German quantum breakthrough demonstrates the necessity of particle physicists in the crypto Field.
A revolution in particle physics with implications for finance, economics, and cryptocurrency could result from groundbreaking German quantum computing research. It may be appropriate for crypto industry companies to incorporate particle physicists and chief science officers into their portfolios.
Cryptocurrency has established itself through its engineering and innovation prowess, much like the technology sector that preceded it. In some respects, the engineering and innovation required to develop blockchain and cryptocurrency are comparable to the emergence of personal computing and the internet.
Nevertheless, the technology sector has transitioned to the field of rigorous science over the past two decades. It may be time for crypto to adopt this approach.
Quantum computation laboratories are at Amazon, IBM, Google, Microsoft, and Meta. Big tech laboratories have been the source of some of the most significant quantum computing and physics research.
For instance, Google’s laboratory was the primary location for implementing time crystals in a quantum processor in 2021. Additionally, both Microsoft and IBM have significantly contributed to advancing “quantum advantage” within their respective laboratories.
German Quantum advantage
A team of researchers from the Max Planck Institute for Quantum Optics presented a method to achieve a quantum advantage over the “many-body-model” problem in their paper titled “Quantum advantage and stability to errors in analog quantum simulators” on August 2.
Quantum advantage is a non-scientific term that denotes the ability of a quantum computer to perform operations that a classical, binary computer either could not perform or could not perform at a sufficient rate to be of any practical use.
The researchers in Germany simulated a quantum setup that, according to their peer-reviewed research, can theoretically demonstrate a distinct quantum advantage in many-body problems. Their architecture would substantially reduce errors, one of the most significant unresolved issues in quantum computing.
Cryptophysics
Quantum advantage in the field of many-body problems can revolutionize particle physics. As humanity enhances its capacity to anticipate particle physics on a broader scale, various technologies, including quantum teleportation and cold fusion, may be considered.
An example of a particle physics simulator is the classic video game “Pong.” The game requires you to monitor a solitary particle in the form of a ball. If you can envision the challenge of simultaneously monitoring dozens, thousands, or trillions of particles, you are approaching the many-body problem and elementary particle physics.
The issue of predicting particle motion becomes intractable to the point of failure as the number of particles (or bodies) increases.
Economics physics
By visualizing each historical, active, and future transaction as a particle, we can apply the principles of particle physics to the financial sector.
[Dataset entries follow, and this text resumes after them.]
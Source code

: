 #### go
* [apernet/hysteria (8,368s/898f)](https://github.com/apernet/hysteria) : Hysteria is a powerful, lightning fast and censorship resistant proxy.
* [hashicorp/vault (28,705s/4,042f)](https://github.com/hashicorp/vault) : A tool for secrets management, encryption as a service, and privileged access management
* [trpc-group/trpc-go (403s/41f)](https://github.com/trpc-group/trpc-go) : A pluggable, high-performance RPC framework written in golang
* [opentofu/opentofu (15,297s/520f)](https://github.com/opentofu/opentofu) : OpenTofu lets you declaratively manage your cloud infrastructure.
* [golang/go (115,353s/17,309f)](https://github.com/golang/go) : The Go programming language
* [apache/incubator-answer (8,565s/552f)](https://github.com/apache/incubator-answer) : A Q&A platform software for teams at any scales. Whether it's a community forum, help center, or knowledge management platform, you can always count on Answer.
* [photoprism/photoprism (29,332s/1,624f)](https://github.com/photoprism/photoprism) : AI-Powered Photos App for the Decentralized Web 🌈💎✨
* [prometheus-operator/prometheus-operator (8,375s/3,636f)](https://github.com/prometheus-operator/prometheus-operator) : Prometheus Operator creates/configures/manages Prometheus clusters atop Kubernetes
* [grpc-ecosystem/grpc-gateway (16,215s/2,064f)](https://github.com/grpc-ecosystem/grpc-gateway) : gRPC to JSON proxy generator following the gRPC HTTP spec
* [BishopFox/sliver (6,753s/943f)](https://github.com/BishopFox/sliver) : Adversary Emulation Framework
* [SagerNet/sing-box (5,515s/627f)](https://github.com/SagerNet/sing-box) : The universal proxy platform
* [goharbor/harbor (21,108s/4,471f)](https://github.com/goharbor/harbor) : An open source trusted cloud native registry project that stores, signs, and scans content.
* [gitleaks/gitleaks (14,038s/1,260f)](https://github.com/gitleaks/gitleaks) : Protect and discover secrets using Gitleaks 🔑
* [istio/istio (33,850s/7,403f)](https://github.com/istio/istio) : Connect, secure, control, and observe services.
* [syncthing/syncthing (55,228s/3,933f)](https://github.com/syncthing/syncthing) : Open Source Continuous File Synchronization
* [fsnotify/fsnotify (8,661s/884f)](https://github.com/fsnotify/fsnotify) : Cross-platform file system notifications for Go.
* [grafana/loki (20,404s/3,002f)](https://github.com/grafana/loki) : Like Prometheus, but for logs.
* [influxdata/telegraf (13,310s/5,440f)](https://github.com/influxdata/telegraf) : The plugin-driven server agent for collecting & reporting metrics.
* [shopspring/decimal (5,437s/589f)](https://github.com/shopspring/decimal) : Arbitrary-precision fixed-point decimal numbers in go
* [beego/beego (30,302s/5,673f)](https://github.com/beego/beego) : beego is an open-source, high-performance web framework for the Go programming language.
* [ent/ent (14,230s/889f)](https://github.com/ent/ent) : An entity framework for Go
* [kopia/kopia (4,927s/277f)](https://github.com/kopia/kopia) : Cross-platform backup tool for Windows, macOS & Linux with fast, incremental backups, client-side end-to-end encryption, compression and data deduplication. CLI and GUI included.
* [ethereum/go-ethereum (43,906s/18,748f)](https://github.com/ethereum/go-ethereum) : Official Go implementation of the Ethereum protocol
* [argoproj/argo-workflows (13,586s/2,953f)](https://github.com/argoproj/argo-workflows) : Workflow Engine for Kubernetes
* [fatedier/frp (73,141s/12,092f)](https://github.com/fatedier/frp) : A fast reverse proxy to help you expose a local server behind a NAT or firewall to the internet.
This may appear counterintuitive; however, applying physics solutions to economic problems has been a longstanding practice in science. As personal computers gained popularity in the early 1990s, “econophysics” was introduced to characterize the amalgam in contemporary terminology.
Similarly, it is not difficult to envision “cryptophysics” gaining prominence as quantum computing matures.
In a hypothetical scenario, a quantum computer capable of outperforming binary computers in resolving many-body problems would be more capable of predicting market movements than any supercomputer.
For instance, Bitcoin (BTC) transactions should be fundamentally simpler for a quantum computer that is sufficiently powerful to consider as a many-body model problem than fiat currency, as we know the exact quantity of Bitcoin that will ever exist.